## TASK GOAL:
Everything from the line containing "- Questions" through the line containing "- type the file" should be repeated exactly, and nothing else from the data.

## RECORDS SHOWN:
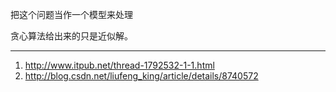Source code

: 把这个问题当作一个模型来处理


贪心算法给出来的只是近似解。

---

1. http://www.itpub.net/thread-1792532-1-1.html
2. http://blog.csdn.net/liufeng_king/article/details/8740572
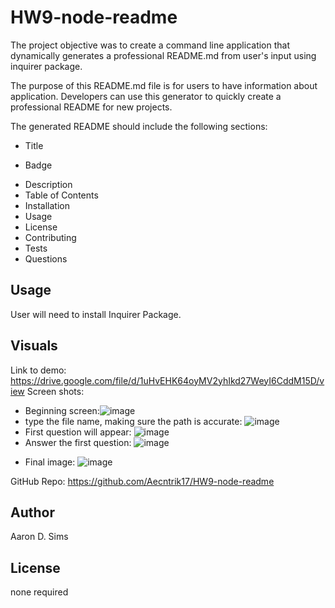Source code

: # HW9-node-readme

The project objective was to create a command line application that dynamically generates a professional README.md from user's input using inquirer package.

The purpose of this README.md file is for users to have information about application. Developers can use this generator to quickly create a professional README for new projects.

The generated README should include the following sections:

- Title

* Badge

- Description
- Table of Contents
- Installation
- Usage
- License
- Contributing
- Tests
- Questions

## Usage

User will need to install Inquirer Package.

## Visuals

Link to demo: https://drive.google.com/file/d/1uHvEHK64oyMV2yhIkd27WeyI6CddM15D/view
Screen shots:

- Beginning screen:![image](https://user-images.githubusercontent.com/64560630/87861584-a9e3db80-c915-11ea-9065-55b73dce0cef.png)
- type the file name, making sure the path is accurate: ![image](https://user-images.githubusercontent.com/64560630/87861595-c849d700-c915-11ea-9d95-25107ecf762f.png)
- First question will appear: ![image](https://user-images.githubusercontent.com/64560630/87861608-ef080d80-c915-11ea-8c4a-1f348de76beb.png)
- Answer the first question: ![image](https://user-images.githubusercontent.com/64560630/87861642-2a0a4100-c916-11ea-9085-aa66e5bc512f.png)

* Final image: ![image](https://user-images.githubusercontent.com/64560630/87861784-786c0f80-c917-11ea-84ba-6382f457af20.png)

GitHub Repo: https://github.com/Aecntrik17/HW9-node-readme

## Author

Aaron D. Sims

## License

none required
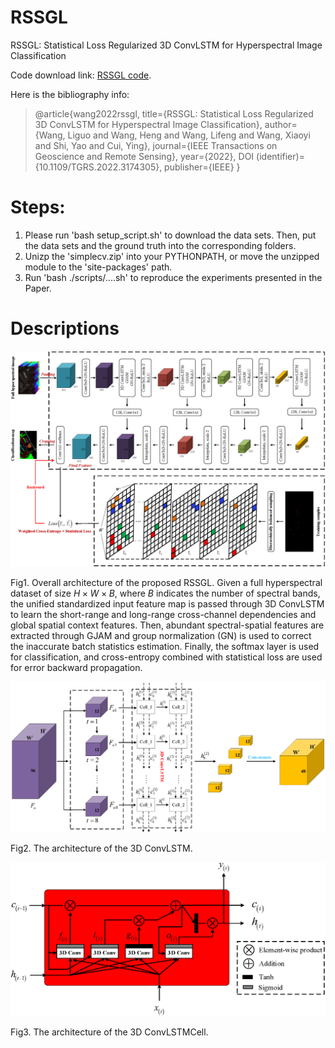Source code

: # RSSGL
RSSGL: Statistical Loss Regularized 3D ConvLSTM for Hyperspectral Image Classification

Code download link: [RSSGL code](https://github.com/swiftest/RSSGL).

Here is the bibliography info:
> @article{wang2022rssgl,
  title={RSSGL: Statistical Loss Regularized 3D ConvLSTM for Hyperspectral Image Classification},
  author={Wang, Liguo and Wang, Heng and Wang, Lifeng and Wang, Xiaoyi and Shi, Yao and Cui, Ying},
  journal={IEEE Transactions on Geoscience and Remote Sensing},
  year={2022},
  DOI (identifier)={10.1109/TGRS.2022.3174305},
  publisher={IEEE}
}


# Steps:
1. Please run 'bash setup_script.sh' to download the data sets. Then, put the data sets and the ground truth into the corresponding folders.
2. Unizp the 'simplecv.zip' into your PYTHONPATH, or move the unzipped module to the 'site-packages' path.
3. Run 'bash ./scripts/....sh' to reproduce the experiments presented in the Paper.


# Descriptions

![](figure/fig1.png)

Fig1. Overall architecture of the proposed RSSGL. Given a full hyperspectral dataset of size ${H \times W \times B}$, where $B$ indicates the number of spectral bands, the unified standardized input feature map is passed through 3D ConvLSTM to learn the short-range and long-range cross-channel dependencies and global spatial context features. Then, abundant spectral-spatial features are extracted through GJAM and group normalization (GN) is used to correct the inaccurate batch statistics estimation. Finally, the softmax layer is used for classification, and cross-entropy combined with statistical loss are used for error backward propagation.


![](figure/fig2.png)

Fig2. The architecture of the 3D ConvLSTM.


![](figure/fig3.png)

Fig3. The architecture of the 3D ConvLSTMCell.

## WRITTEN RESPONSE:
- Questions

## Usage

User will need to install Inquirer Package.

## Visuals

Link to demo: https://drive.google.com/file/d/1uHvEHK64oyMV2yhIkd27WeyI6CddM15D/view
Screen shots:

- Beginning screen:![image](https://user-images.githubusercontent.com/64560630/87861584-a9e3db80-c915-11ea-9065-55b73dce0cef.png)
- type the file name, making sure the path is accurate: ![image](https://user-images.githubusercontent.com/64560630/87861595-c849d700-c915-11ea-9d95-25107ecf762f.png)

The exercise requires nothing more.